Perfektionismus hat mich lange begleitet – im Beruf, im Alltag, in meiner Fürsorge für andere.
Doch seit mein Körper durch das Fatigue-Syndrom seine eigenen Grenzen setzt und ich gleichzeitig so viel Verantwortung für meine Eltern trage, fühlt sich dieser alte Anspruch oft wie ein zu enger Mantel an.
Achtsamkeit hilft mir, ihn Stück für Stück abzulegen.

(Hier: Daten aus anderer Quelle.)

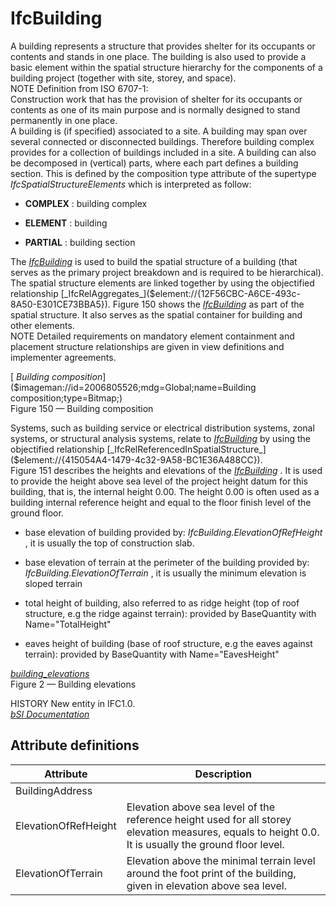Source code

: IfcBuilding
===========
A building represents a structure that provides shelter for its occupants or
contents and stands in one place. The building is also used to provide a basic
element within the spatial structure hierarchy for the components of a
building project (together with site, storey, and space).  
NOTE Definition from ISO 6707-1:  
Construction work that has the provision of shelter for its occupants or
contents as one of its main purpose and is normally designed to stand
permanently in one place.  
A building is (if specified) associated to a site. A building may span over
several connected or disconnected buildings. Therefore building complex
provides for a collection of buildings included in a site. A building can also
be decomposed in (vertical) parts, where each part defines a building section.
This is defined by the composition type attribute of the supertype
_IfcSpatialStructureElements_ which is interpreted as follow:  

  

  * **COMPLEX** : building complex
  

  * **ELEMENT** : building
  

  * **PARTIAL** : building section
  

  
  
The [_IfcBuilding_]($element://{6A41B6BC-5685-455c-84F7-0CBCEAF26389}) is used
to build the spatial structure of a building (that serves as the primary
project breakdown and is required to be hierarchical). The spatial structure
elements are linked together by using the objectified relationship
[_IfcRelAggregates_]($element://{12F56CBC-A6CE-493c-8A50-E301CE73BBA5}).
Figure 150 shows the
[_IfcBuilding_]($element://{6A41B6BC-5685-455c-84F7-0CBCEAF26389}) as part of
the spatial structure. It also serves as the spatial container for building
and other elements.  
NOTE Detailed requirements on mandatory element containment and placement
structure relationships are given in view definitions and implementer
agreements.  
  
[ _Building composition_]($imageman://id=2006805526;mdg=Global;name=Building
composition;type=Bitmap;)  
Figure 150 — Building composition  
  
Systems, such as building service or electrical distribution systems, zonal
systems, or structural analysis systems, relate to
[_IfcBuilding_]($element://{6A41B6BC-5685-455c-84F7-0CBCEAF26389}) by using
the objectified relationship
[_IfcRelReferencedInSpatialStructure_]($element://{415054A4-1479-4c32-9A58-BC1E36A488CC}).  
Figure 151 describes the heights and elevations of the
[_IfcBuilding_]($element://{6A41B6BC-5685-455c-84F7-0CBCEAF26389}) . It is
used to provide the height above sea level of the project height datum for
this building, that is, the internal height 0.00. The height 0.00 is often
used as a building internal reference height and equal to the floor finish
level of the ground floor.  

  

  * base elevation of building provided by: _IfcBuilding.ElevationOfRefHeight_ , it is usually the top of construction slab.
  

  * base elevation of terrain at the perimeter of the building provided by: _IfcBuilding.ElevationOfTerrain_ , it is usually the minimum elevation is sloped terrain
  

  * total height of building, also referred to as ridge height (top of roof structure, e.g the ridge against terrain): provided by BaseQuantity with Name="TotalHeight"
  

  * eaves height of building (base of roof structure, e.g the eaves against terrain): provided by BaseQuantity with Name="EavesHeight"
  

  
  
[
_building_elevations_]($imageman://id=867057645;mdg=Global;name=building_elevations;type=Bitmap;)  
Figure 2 — Building elevations  
  
HISTORY New entity in IFC1.0.  
[ _bSI
Documentation_](https://standards.buildingsmart.org/IFC/DEV/IFC4_2/FINAL/HTML/schema/ifcproductextension/lexical/ifcbuilding.htm)


Attribute definitions
---------------------
| Attribute            | Description                                                                                                                                           |
|----------------------|-------------------------------------------------------------------------------------------------------------------------------------------------------|
| BuildingAddress      |                                                                                                                                                       |
| ElevationOfRefHeight | Elevation above sea level of the reference height used for all storey elevation measures, equals to height 0.0. It is usually the ground floor level. |
| ElevationOfTerrain   | Elevation above the minimal terrain level around the foot print of the building, given in elevation above sea level.                                  |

🌱 Wenn Perfektionismus eng macht
Perfektionismus sagt mir manchmal:
- „Ich muss alles schaffen.“
- „Ich darf nicht schwach sein.“
- „Ich muss funktionieren – für meine Eltern, für meinen Alltag.“
Doch mein Körper spricht eine andere Sprache.
Fatigue ist kein Zeichen von Schwäche, sondern ein Signal, dass ich täglich über deine Kräfte hinausgehe obwohldiese begrenzt sind – emotional, körperlich, organisatorisch.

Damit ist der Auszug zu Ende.